╭─ RECORDS
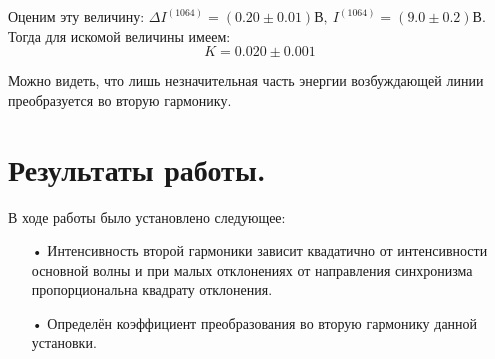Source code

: \documentclass[12pt]{article}
\begin{document}
Оценим эту величину: $\Delta I^{(1064)} = (0.20\pm 0.01)\text{В},\ I^{(1064)} = (9.0\pm 0.2)\text{В}$. Тогда для искомой величины имеем:
\begin{equation}
K = 0.020 \pm 0.001
\end{equation}

Можно видеть, что лишь незначительная часть энергии возбуждающей линии преобразуется во вторую гармонику.

\section{Результаты работы.}

\hspace{0.5cm}
В ходе работы было установлено следующее:
\begin{itemize}
\item[•] Интенсивность второй гармоники зависит квадатично от интенсивности основной волны и при малых отклонениях от направления синхронизма пропорциональна квадрату отклонения.
\item[•] Определён коэффициент преобразования во вторую гармонику данной установки.
\end{itemize}


\end{document}

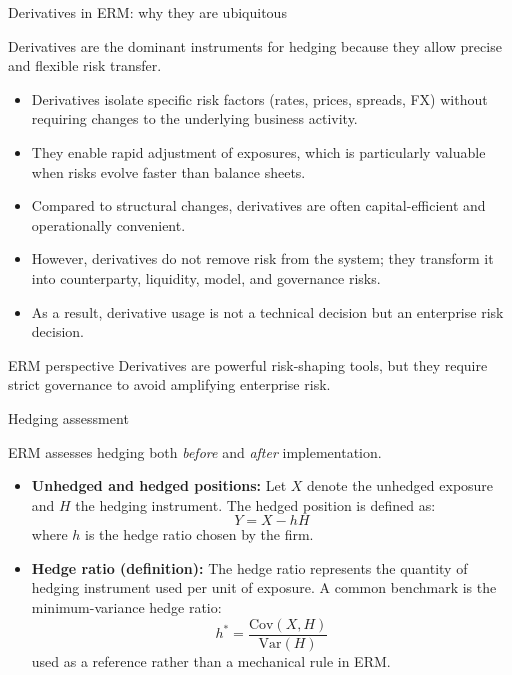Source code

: \documentclass[aspectratio=169, 10pt]{beamer} %
\begin{document}
\begin{frame}{Derivatives in ERM: why they are ubiquitous}

Derivatives are the dominant instruments for hedging because they allow
precise and flexible risk transfer.

\medskip

\begin{itemize}
  \item[$\bullet$] Derivatives isolate specific risk factors (rates, prices,
  spreads, FX) without requiring changes to the underlying business activity.

  \item[$\bullet$] They enable rapid adjustment of exposures, which is
  particularly valuable when risks evolve faster than balance sheets.

  \item[$\bullet$] Compared to structural changes, derivatives are often
  capital-efficient and operationally convenient.
\end{itemize}

\begin{itemize}
  \item[$\bullet$] However, derivatives do not remove risk from the system;
  they transform it into counterparty, liquidity, model, and governance risks.

  \item[$\bullet$] As a result, derivative usage is not a technical decision
  but an enterprise risk decision.
\end{itemize}

\begin{block}{ERM perspective}
Derivatives are powerful risk-shaping tools, but they require strict governance
to avoid amplifying enterprise risk.
\end{block}

\end{frame}

\begin{frame}{Hedging assessment}

ERM assesses hedging both \emph{before} and \emph{after} implementation.

\medskip

\begin{itemize}
  \item[$\bullet$] \textbf{Unhedged and hedged positions:}
  Let $X$ denote the unhedged exposure and $H$ the hedging instrument.
  The hedged position is defined as:
  \[
  Y = X - hH
  \]
  where $h$ is the hedge ratio chosen by the firm.

  \item[$\bullet$] \textbf{Hedge ratio (definition):}
  The hedge ratio represents the quantity of hedging instrument used per unit
  of exposure. A common benchmark is the minimum-variance hedge ratio:
  \[
  h^* = \frac{\mathrm{Cov}(X,H)}{\mathrm{Var}(H)}
  \]
  used as a reference rather than a mechanical rule in ERM.
\end{itemize}

  \end{frame}
\end{document}
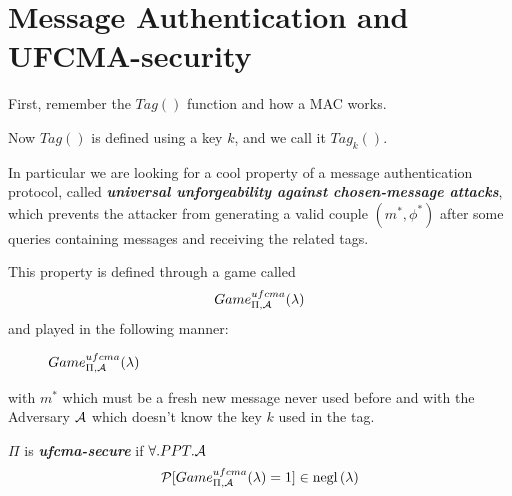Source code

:
\section{Message Authentication and UFCMA-security}

First, remember the $Tag()$ function and how a MAC works.

Now $Tag()$ is defined using a key $k$, and we call it $Tag_{k}()$.

In particular we are looking for a cool property of a message authentication protocol, called \textbf{ \textit{universal unforgeability against chosen-message attacks}}, which prevents the attacker from generating a valid couple $(m^{*}, \phi^{*})$ after some queries containing messages and receiving the related tags.

This property is defined through a game called 
\[
    Game_{\Pi, \mathcal{A}}^{ufcma}(\lambda)
\]
and played in the following manner:

\begin{figure}[h!]
   \centering
   \sdinit{}
   \caption{$Game_{\Pi, \mathcal{A}}^{ufcma}(\lambda)$}
\end{figure}

with $m^{*}$ which must be a fresh new message never used before and with the Adversary $\mathcal{A}$ which doesn't know the key $k$ used in the tag.

\begin{definition}
    $\Pi$ is \textbf{ \textit{ufcma-secure} } if $ \forall.PPT.\mathcal{A}$ 
    \[
        \mathcal{P} [ Game_{\Pi, \mathcal{A}}^{ufcma}(\lambda)=1 ] \in \mathrm{negl}\left({\lambda}\right)  
    \]
\end{definition}

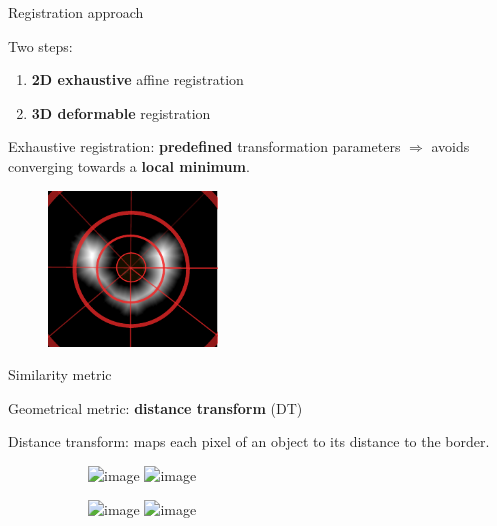 \documentclass[10pt]{beamer}
\begin{document}
\begin{frame}{Registration approach}
  
  Two steps:
  \begin{enumerate}
  \item \textbf{2D exhaustive} affine registration
  \item \textbf{3D deformable} registration
  \end{enumerate}

  \alert{Exhaustive registration}: \textbf{predefined} transformation parameters  $\Rightarrow$ avoids converging towards a \textbf{local minimum}.

  \begin{figure}[ht]
    \centering
    \includegraphics[width=0.4\textwidth]{fig/exhaustive_registration}
    \caption{}
    \label{fig:exhaustive_registration}
  \end{figure}

  
\end{frame}

\begin{frame}{Similarity metric}

  Geometrical metric: \textbf{distance transform} (DT)

  \alert{Distance transform}: maps each pixel of an object to its distance to the border.

  \begin{figure}[ht]
    \centering
    \begin{subfigure}[t]{0.5\textwidth}
      \centering
      \includegraphics<1>[width=0.65\textwidth]{fig/mri_slice6.png}%
      \includegraphics<2>[width=0.65\textwidth]{fig/mri_slice6_dt.png}
      \caption{}
      \label{subfig:mri_slice6_dt.png}
    \end{subfigure}%
    \begin{subfigure}[t]{0.5\textwidth}
      \centering
      \includegraphics<1>[width=0.65\textwidth]{fig/maldi_slice6.png}%
      \includegraphics<2>[width=0.65\textwidth]{fig/maldi_slice6_dt.png}
      \caption{}
      \label{subfig:maldi_slice6_dt.png}
    \end{subfigure}%
  \end{figure}

  
\end{frame}
\end{document}
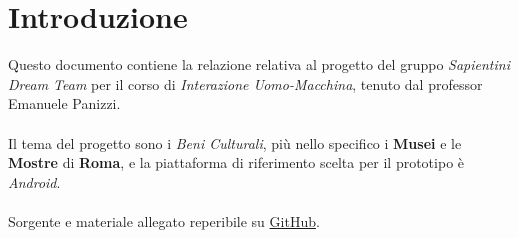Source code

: \section{Introduzione}

Questo documento contiene la relazione relativa al progetto del gruppo \textit{Sapientini Dream Team} per il corso di \textit{Interazione Uomo-Macchina}, tenuto dal professor Emanuele Panizzi.

\paragraph{}
Il tema del progetto sono i \textit{Beni Culturali}, più nello specifico i \textbf{Musei} e le \textbf{Mostre} di \textbf{Roma}, e la piattaforma di riferimento scelta per il prototipo è \textit{Android}. 

\paragraph{}
Sorgente e materiale allegato reperibile su \href{https://github.com/andrea-gasparini/progetto-interazione-uomo-macchina}{GitHub}.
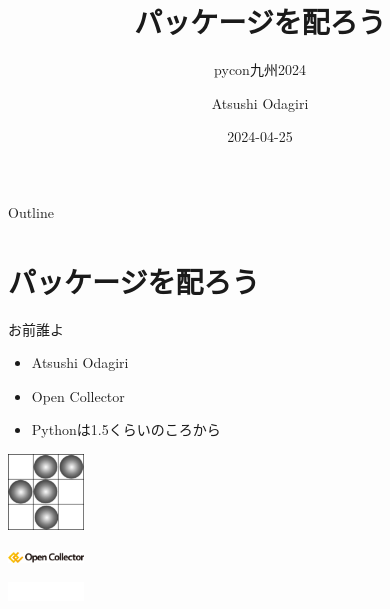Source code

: \documentclass[presentation]{beamer}
\author{Atsushi Odagiri}
\date{2024-04-25}
\title{パッケージを配ろう}
\subtitle{pycon九州2024}
\begin{document}
\maketitle
\begin{frame}{Outline}
\tableofcontents
\end{frame}


\section{パッケージを配ろう}
\label{sec:org800ce16}
\begin{frame}[label={sec:org9ce5085}]{お前誰よ}
\begin{block}{}
\begin{itemize}
\item Atsushi Odagiri
\item Open Collector
\item Pythonは1.5くらいのころから
\end{itemize}
\end{block}

\begin{block}{}
\begin{center}
\includegraphics[width=2cm]{./r-penta512.png}
\end{center}

\begin{center}
\includegraphics[width=2cm]{./oc-logo.png}
\end{center}
\begin{center}
\includegraphics[width=2cm]{./logo-w.png}
\end{center}
\end{block}
\end{frame}
\end{document}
╰─
**WHAT YOU HAVE TO DO**: Could you please write out the entries exactly as they are, with every picture left out?

**OUTPUT FOR THIS TASK**:
Source code

: \documentclass[12pt]{article}
\begin{document}
Оценим эту величину: $\Delta I^{(1064)} = (0.20\pm 0.01)\text{В},\ I^{(1064)} = (9.0\pm 0.2)\text{В}$. Тогда для искомой величины имеем:
\begin{equation}
K = 0.020 \pm 0.001
\end{equation}

Можно видеть, что лишь незначительная часть энергии возбуждающей линии преобразуется во вторую гармонику.

\section{Результаты работы.}

\hspace{0.5cm}
В ходе работы было установлено следующее:
\begin{itemize}
\item[•] Интенсивность второй гармоники зависит квадатично от интенсивности основной волны и при малых отклонениях от направления синхронизма пропорциональна квадрату отклонения.
\item[•] Определён коэффициент преобразования во вторую гармонику данной установки.
\end{itemize}


\end{document}

Source code

: \documentclass[aspectratio=169, 10pt]{beamer} %
\begin{document}
\begin{frame}{Derivatives in ERM: why they are ubiquitous}

Derivatives are the dominant instruments for hedging because they allow
precise and flexible risk transfer.

\medskip

\begin{itemize}
  \item[$\bullet$] Derivatives isolate specific risk factors (rates, prices,
  spreads, FX) without requiring changes to the underlying business activity.

  \item[$\bullet$] They enable rapid adjustment of exposures, which is
  particularly valuable when risks evolve faster than balance sheets.

  \item[$\bullet$] Compared to structural changes, derivatives are often
  capital-efficient and operationally convenient.
\end{itemize}

\begin{itemize}
  \item[$\bullet$] However, derivatives do not remove risk from the system;
  they transform it into counterparty, liquidity, model, and governance risks.

  \item[$\bullet$] As a result, derivative usage is not a technical decision
  but an enterprise risk decision.
\end{itemize}

\begin{block}{ERM perspective}
Derivatives are powerful risk-shaping tools, but they require strict governance
to avoid amplifying enterprise risk.
\end{block}

\end{frame}

\begin{frame}{Hedging assessment}

ERM assesses hedging both \emph{before} and \emph{after} implementation.

\medskip

\begin{itemize}
  \item[$\bullet$] \textbf{Unhedged and hedged positions:}
  Let $X$ denote the unhedged exposure and $H$ the hedging instrument.
  The hedged position is defined as:
  \[
  Y = X - hH
  \]
  where $h$ is the hedge ratio chosen by the firm.

  \item[$\bullet$] \textbf{Hedge ratio (definition):}
  The hedge ratio represents the quantity of hedging instrument used per unit
  of exposure. A common benchmark is the minimum-variance hedge ratio:
  \[
  h^* = \frac{\mathrm{Cov}(X,H)}{\mathrm{Var}(H)}
  \]
  used as a reference rather than a mechanical rule in ERM.
\end{itemize}

  \end{frame}
\end{document}
Source code

:
\section{Message Authentication and UFCMA-security}

First, remember the $Tag()$ function and how a MAC works.

Now $Tag()$ is defined using a key $k$, and we call it $Tag_{k}()$.

In particular we are looking for a cool property of a message authentication protocol, called \textbf{ \textit{universal unforgeability against chosen-message attacks}}, which prevents the attacker from generating a valid couple $(m^{*}, \phi^{*})$ after some queries containing messages and receiving the related tags.

This property is defined through a game called 
\[
    Game_{\Pi, \mathcal{A}}^{ufcma}(\lambda)
\]
and played in the following manner:

\begin{figure}[h!]
   \centering
   \sdinit{}
   \caption{$Game_{\Pi, \mathcal{A}}^{ufcma}(\lambda)$}
\end{figure}

with $m^{*}$ which must be a fresh new message never used before and with the Adversary $\mathcal{A}$ which doesn't know the key $k$ used in the tag.

\begin{definition}
    $\Pi$ is \textbf{ \textit{ufcma-secure} } if $ \forall.PPT.\mathcal{A}$ 
    \[
        \mathcal{P} [ Game_{\Pi, \mathcal{A}}^{ufcma}(\lambda)=1 ] \in \mathrm{negl}\left({\lambda}\right)  
    \]
\end{definition}

 \documentclass[10pt]{beamer}
\begin{document}
\begin{frame}{Registration approach}
  
  Two steps:
  \begin{enumerate}
  \item \textbf{2D exhaustive} affine registration
  \item \textbf{3D deformable} registration
  \end{enumerate}

  \alert{Exhaustive registration}: \textbf{predefined} transformation parameters  $\Rightarrow$ avoids converging towards a \textbf{local minimum}.

  \begin{figure}[ht]
    \centering
    \includegraphics[width=0.4\textwidth]{fig/exhaustive_registration}
    \caption{}
    \label{fig:exhaustive_registration}
  \end{figure}

  
\end{frame}

\begin{frame}{Similarity metric}

  Geometrical metric: \textbf{distance transform} (DT)

  \alert{Distance transform}: maps each pixel of an object to its distance to the border.

  \begin{figure}[ht]
    \centering
    \begin{subfigure}[t]{0.5\textwidth}
      \centering
      \includegraphics<1>[width=0.65\textwidth]{fig/mri_slice6.png}%
      \includegraphics<2>[width=0.65\textwidth]{fig/mri_slice6_dt.png}
      \caption{}
      \label{subfig:mri_slice6_dt.png}
    \end{subfigure}%
    \begin{subfigure}[t]{0.5\textwidth}
      \centering
      \includegraphics<1>[width=0.65\textwidth]{fig/maldi_slice6.png}%
      \includegraphics<2>[width=0.65\textwidth]{fig/maldi_slice6_dt.png}
      \caption{}
      \label{subfig:maldi_slice6_dt.png}
    \end{subfigure}%
  \end{figure}

  
\end{frame}
\end{document}
Source code

: \section{Introduzione}

Questo documento contiene la relazione relativa al progetto del gruppo \textit{Sapientini Dream Team} per il corso di \textit{Interazione Uomo-Macchina}, tenuto dal professor Emanuele Panizzi.

\paragraph{}
Il tema del progetto sono i \textit{Beni Culturali}, più nello specifico i \textbf{Musei} e le \textbf{Mostre} di \textbf{Roma}, e la piattaforma di riferimento scelta per il prototipo è \textit{Android}. 

\paragraph{}
Sorgente e materiale allegato reperibile su \href{https://github.com/andrea-gasparini/progetto-interazione-uomo-macchina}{GitHub}.
Source code

: \documentclass[presentation]{beamer}
\author{Atsushi Odagiri}
\date{2024-04-25}
\title{パッケージを配ろう}
\subtitle{pycon九州2024}
\begin{document}
\maketitle
\begin{frame}{Outline}
\tableofcontents
\end{frame}


\section{パッケージを配ろう}
\label{sec:org800ce16}
\begin{frame}[label={sec:org9ce5085}]{お前誰よ}
\begin{block}{}
\begin{itemize}
\item Atsushi Odagiri
\item Open Collector
\item Pythonは1.5くらいのころから
\end{itemize}
\end{block}

\begin{block}{}
\begin{center}
\includegraphics[width=2cm]{./r-penta512.png}
\end{center}

\begin{center}
\includegraphics[width=2cm]{./oc-logo.png}
\end{center}
\begin{center}
\includegraphics[width=2cm]{./logo-w.png}
\end{center}
\end{block}
\end{frame}
\end{document}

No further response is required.